The blessingway is reputed to derive from a Navajo ceremony honoring the pregnant woman and preparing her for birth. My sister-in-law Julie, an anthropologist, says that while the Blessingway is an important aspect of the Navajo religion, it is not specific to pregnancy. But whether it has any true roots or is as artificially created as Kwanza, Sandra’s birth blessingway convinced me that, like Kwanza, it meets profound needs.
And so, when I was eight months pregnant with my third, I asked my mother to host a blessingway for me. In addition to my contemporaries, we invited my two daughters (ages five and seven) and five women of my mother’s generation whose mothering (now grandmothering) I have always admired. Having the elders there created the feeling of the women’s lodge I sought, but their pre-feminist (indeed, pre-”women’s lib”) ideas of decorum ruled out the more adventurous rituals practiced in some women’s circles, like foot washing and belly painting (which I think I might have liked). Although I didn’t want an altar like Sandra’s, I did want to create a talisman of some kind. In the end, I asked all the women who are dear to me–including those from out of town who could not attend–to send or bring not only a blessing but also a bead to be strung into a necklace for me to wear during labor.
The event began awkwardly. No one knew quite how to behave: Were we at a party or in church? Without the authority of tradition, we worried that what we were doing was silly or pretentious. But as we gathered in a circle and began to read the blessings aloud, the scene–bright afternoon and the wall-to-wall carpeting of my mother’s high-rise apartment–seemed to thin, like a scrim curtain as the lights come up behind it, half revealing shadows of an ancient night, a firelit circle, women’s mysteries.
The blessings were myriad: poems about pregnancy, birth, and motherhood, readings of all kinds, handwritten musings, and heartfelt good wishes. These built on one another, variations on a theme, a patchwork of woman-stuff about this most womanly of subjects.
The beads were myriad too. My five-year-old painted a wooden bead green and embellished it with gold dots. My sister-in-law Casey brought an ancient-looking turquoise scarab. My mother brought amber, which she knows I find magical. My friend Franny and her mother, Ruth, offered two pearl beads from a necklace that had belonged to Ruth’s mother. Most amazingly, my sculptor friend created a “bead” of silver cast in the shape of a stylized womb!
And how could it be that my best high-school friend, now living in Washington, DC, and my husband’s sister from Maine had chosen almost, but not quite, matching horn beads? How did my college roommate know that I would need a long oblong bead to match the amber from my mother? How was it that I received two jade animals, a fish and a bear? The symmetry seemed more than serendipitous. Strung together, these tokens of love–silver, glass, jade, and amber–became an object beautiful, weighty, and sacred.
I hung the necklace above our bed for the rest of my pregnancy and put it on when I was dilated to five centimeters. Within moments, hurricanes of birth power overtook my body, and our son appeared an almost miraculous twenty minutes later. My husband suggests that we should rent out my necklace as an alternative to pitocin.

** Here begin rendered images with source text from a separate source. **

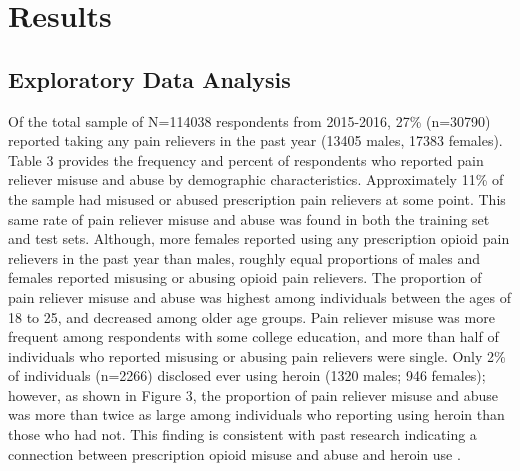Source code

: \documentclass[sigconf]{acmart}
\begin{document}

\section{Results}

\subsection{Exploratory Data Analysis}

Of the total sample of N=114038 respondents from 2015-2016, 27\% (n=30790) 
reported taking any pain relievers in the past year (13405 males, 17383 
females). Table 3 provides the frequency and percent of respondents who 
reported pain reliever misuse and abuse by demographic characteristics. 
Approximately 11\% of the sample had misused or abused prescription pain 
relievers at some point. This same rate of pain reliever misuse and abuse 
was found in both the training set and test sets. Although, more females 
reported using any prescription opioid pain relievers in the past year than 
males, roughly equal proportions of males and females reported misusing or 
abusing opioid pain relievers. The proportion of pain reliever misuse and 
abuse was highest among individuals between the ages of 18 to 25, and 
decreased among older age groups. Pain reliever misuse was more frequent
among respondents with some college education, and more than half of
individuals who reported misusing or abusing pain relievers were single. 
Only 2\% of individuals (n=2266) disclosed ever using heroin (1320 males; 
946 females); however, as shown in Figure 3, the proportion of pain 
reliever misuse and abuse was more than twice as large among individuals
who reporting using heroin than those who had not. This finding is
consistent with past research indicating a connection between prescription
opioid misuse and abuse and heroin use \cite{muhuri13, unick13}.
\end{document}
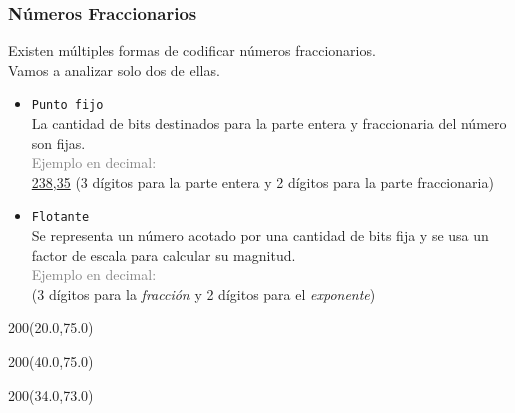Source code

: \documentclass[aspectratio=169]{beamer}
\begin{document}

\begin{frame}[fragile,t]
    \frametitle{Números Fraccionarios}
    Existen múltiples formas de codificar números fraccionarios.\\
    Vamos a analizar solo dos de ellas.\\
    \vspace{0.5cm}
    \pause
    \begin{itemize}
    \item \textcolor{naranjauca}{\texttt{Punto fijo}}\\
    La cantidad de bits destinados para la parte entera y fraccionaria del número son fijas.\\
    { \footnotesize \textcolor{gray}{Ejemplo en decimal:} \\
    \hspace{1cm} \ul{2}\hspace{0.05cm}\ul{3}\hspace{0.05cm}\ul{8}\hspace{0.05cm},\hspace{0.05cm}\ul{3}\hspace{0.05cm}\ul{5}
    \hspace{0.2cm} \textcolor{verdeuca}{(3 dígitos para la parte entera y 2 dígitos para la parte fraccionaria) } }
    \vspace{0.5cm}
    \pause
    \item \textcolor{naranjauca}{\texttt{Flotante}}\\
    Se representa un número acotado por una cantidad de bits fija y se usa un factor de escala para calcular su magnitud.\\
    { \footnotesize \textcolor{gray}{Ejemplo en decimal:} \\
    \vspace{0.3cm} \hspace{5cm} \textcolor{verdeuca}{(3 dígitos para la \textit{fracción} y 2 dígitos para el \textit{exponente}) } }
    \end{itemize}
    \begin{textblock}{200}(20.0,75.0) {  } \end{textblock}
    \begin{textblock}{200}(40.0,75.0) {  } \end{textblock}
    \begin{textblock}{200}(34.0,73.0) {  } \end{textblock}
\end{frame}
\end{document}

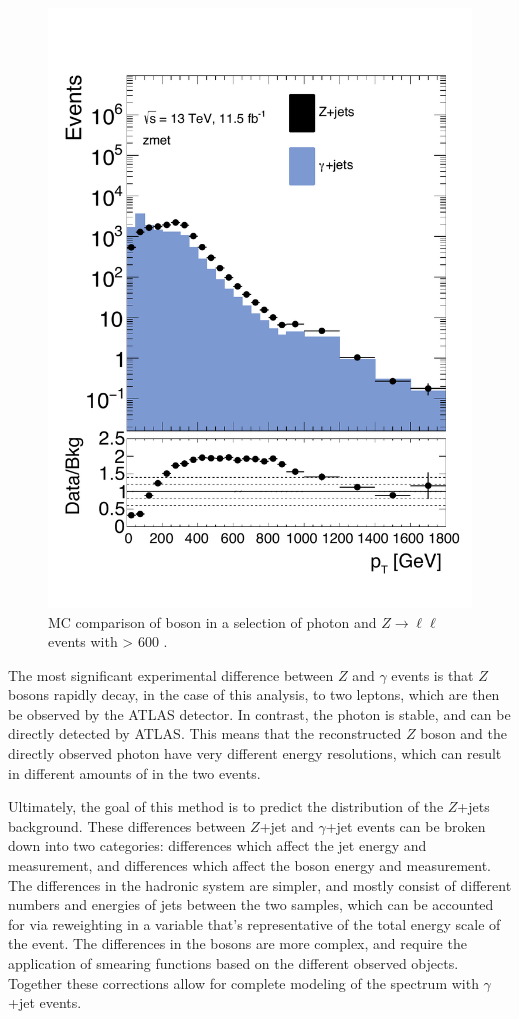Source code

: \begin{centering}
\begin{figure}[!hbt]
\myfloatalign
\includegraphics[width=.85\linewidth]{figures/photons/MC_hist_pt_0_SF_2j_2016_mcmetl___zmet_.pdf}
\caption{\ac{MC} comparison of boson \pt in a selection of photon and $Z\rightarrow\ell\ell$ events with \HT > 600 \gev. }
\label{fig:photon_ptdist}
\end{figure}
\end{centering}

The most significant experimental difference between $Z$ and $\gamma$ events is that $Z$ bosons rapidly decay, in the case of this analysis, to two leptons, which are then be observed by the ATLAS detector. In contrast, the photon is stable, and can be directly detected by ATLAS. This means that the reconstructed $Z$ boson and the directly observed photon have very different energy resolutions, which can result in different amounts of \met in the two events.

Ultimately, the goal of this method is to predict the \met distribution of the $Z$+jets background. These differences between $Z$+jet and $\gamma$+jet events can be broken down into two categories: differences which affect the jet energy and measurement, and differences which affect the boson energy and measurement. The differences in the hadronic system are simpler, and mostly consist of different numbers and energies of jets between the two samples, which can be accounted for via reweighting in a variable that's representative of the total energy scale of the event. The differences in the bosons are more complex, and require the application of smearing functions based on the different observed objects. Together these corrections allow for complete modeling of the \dyjets \met spectrum with $\gamma$+jet events.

I am neither religious nor superstitious, but this experience fed some primitive hunger in me. Our rituals can seem so empty, bloated by gift giving (in keeping with the materialism of our culture), but starved of the Jungian soup of dreams and myths that should nourish them. Although I relish an orgy of pink tissue paper as much as the next girl, cotton candy is no more food for the pregnant soul than for the pregnant body. The blessingway satisfied my craving for something much more sustaining.
And it’s not just me. Casey is eight months pregnant. Last Sunday, blessings and beads in hand, we gathered for the blessingway she had requested.